Are Biometrics Race-Neutral?
By: Shoshana Magnet
June 5, 2007
Biometrics regularly are described as technologies able to provide
both "mechanical objectivity" [1] and race-neutrality. The suggestion
is that biometrics can automate identity inspection and verification
and that these technologies are able to replace the subjective eye of
the inspector with the neutral eye of the scanner. In this way,
biometric technologies are represented as able to circumvent racism:
they are held up as bias-free technologies that will objectively and
equally scan everyone's bodily identity. Frances Zelazny, the director
of corporate communications for Visionics (a leading US manufacturer of
biometrics systems) asserted that the corporation's newly patented iris
scanning technology "is neutral to race and color, as it is based on
facial features recognized by the software" (2002). In an online
discussion on the use of iris scanners at the US-Canada border, one
discussant claimed he would prefer "race-neutral" biometric
technologies to racist customs border officials:
If I was a member of one of the oft-"profiled" minorities,
I'd sign up for sure. Upside--you can walk right past the bonehead
looking for the bomb under your shirt just because of your tan and
beard. . . . In short, I'd rather leave it up to a device that can
distinguish my iris from a terrorist's, than some bigoted lout who
can't distinguish my skin, clothing or accent from same (Airport Starts Using Iris Screener, 2005).

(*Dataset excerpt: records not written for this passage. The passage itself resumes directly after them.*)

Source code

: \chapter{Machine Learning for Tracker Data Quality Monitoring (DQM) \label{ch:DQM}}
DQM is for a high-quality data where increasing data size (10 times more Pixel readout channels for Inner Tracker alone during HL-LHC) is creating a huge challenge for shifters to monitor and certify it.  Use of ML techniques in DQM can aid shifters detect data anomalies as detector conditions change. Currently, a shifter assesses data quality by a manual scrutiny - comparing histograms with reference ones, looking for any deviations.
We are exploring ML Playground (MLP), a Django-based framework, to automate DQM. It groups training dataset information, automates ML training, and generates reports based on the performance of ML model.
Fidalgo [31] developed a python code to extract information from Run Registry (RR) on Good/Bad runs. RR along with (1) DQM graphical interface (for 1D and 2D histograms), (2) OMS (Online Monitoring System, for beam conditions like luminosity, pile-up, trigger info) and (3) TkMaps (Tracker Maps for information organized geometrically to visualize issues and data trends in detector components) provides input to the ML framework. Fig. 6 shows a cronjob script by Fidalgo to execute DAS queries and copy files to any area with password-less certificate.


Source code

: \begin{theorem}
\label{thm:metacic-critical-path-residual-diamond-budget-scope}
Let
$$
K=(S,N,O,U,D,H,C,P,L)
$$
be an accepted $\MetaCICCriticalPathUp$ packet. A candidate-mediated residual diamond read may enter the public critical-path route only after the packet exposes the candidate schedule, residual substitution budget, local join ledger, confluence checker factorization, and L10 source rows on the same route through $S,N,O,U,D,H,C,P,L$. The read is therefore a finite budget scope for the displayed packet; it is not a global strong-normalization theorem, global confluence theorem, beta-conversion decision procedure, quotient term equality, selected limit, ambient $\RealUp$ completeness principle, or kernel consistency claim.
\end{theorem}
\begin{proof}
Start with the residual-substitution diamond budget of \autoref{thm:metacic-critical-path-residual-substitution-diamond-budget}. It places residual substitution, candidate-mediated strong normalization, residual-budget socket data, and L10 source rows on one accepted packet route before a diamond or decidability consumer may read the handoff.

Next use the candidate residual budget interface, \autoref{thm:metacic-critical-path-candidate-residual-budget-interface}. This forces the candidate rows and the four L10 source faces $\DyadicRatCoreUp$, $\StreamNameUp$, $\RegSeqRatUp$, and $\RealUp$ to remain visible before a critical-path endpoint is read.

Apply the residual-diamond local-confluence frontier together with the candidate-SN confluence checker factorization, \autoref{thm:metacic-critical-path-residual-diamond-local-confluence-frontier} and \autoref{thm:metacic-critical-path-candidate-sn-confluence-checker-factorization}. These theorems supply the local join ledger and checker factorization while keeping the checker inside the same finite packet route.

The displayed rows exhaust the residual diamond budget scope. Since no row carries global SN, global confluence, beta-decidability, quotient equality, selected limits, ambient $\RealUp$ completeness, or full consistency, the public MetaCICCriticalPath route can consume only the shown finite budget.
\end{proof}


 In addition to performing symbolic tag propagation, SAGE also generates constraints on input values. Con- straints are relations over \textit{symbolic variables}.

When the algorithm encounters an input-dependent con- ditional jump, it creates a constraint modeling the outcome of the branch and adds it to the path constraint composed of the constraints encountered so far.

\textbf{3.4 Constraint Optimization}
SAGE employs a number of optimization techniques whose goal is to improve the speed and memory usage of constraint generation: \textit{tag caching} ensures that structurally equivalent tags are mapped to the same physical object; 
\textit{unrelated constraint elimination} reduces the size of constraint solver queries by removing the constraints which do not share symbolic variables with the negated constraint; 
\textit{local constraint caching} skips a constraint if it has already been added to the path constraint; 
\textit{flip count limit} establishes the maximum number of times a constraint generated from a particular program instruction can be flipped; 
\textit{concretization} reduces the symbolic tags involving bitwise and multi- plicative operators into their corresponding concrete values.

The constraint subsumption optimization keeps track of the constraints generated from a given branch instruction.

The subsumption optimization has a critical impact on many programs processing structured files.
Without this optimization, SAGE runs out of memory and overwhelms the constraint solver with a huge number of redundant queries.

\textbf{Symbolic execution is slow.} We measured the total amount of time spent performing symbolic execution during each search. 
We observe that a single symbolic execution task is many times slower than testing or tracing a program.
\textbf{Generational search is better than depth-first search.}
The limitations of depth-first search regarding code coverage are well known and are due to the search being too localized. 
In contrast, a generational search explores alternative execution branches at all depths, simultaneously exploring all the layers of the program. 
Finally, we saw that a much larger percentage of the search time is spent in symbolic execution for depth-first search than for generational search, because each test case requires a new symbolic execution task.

Biometrics are central to the attempt to make suspect bodies newly
visible. This is a complicated task, and one that is regularly tied to
problematic assumptions around race, class and gender identity. It is
not surprising therefore, that when biometric technologies are enlisted
in this task they fail easily and often. What is most interesting about
biometric malfunctions are the specific ways that they fail to work.
Thus, as biometrics are deployed to make othered bodies visible, they
regularly break down at the location of the intersection of the body's
class, race, gender and dis/abled identity. In this way, biometrics
fail precisely at the task that they have been set.
As biometric technologies are developed in a climate of increased
anxiety concerning suspect bodies - stereotypes around "inscrutable"
racialized bodies are technologized. For example, biometrics
technologies significantly are unable to distinguish the individual
bodies of people of colour. Research on the use of biometric
fingerprint scanners has regularly found that it is difficult to
fingerprint "Asian women . . . .[as they] had skin so fine it couldn't
reliably be used to record or verify a fingerprint" (Sturgeon, 2004).
Arguably, stereotypes concerning the inscrutability of orientalized
bodies thus are codified in the biometric iris scanner.
These biometric failures result in part from the technological
reliance on outdated and erroneous assumptions that race is biological.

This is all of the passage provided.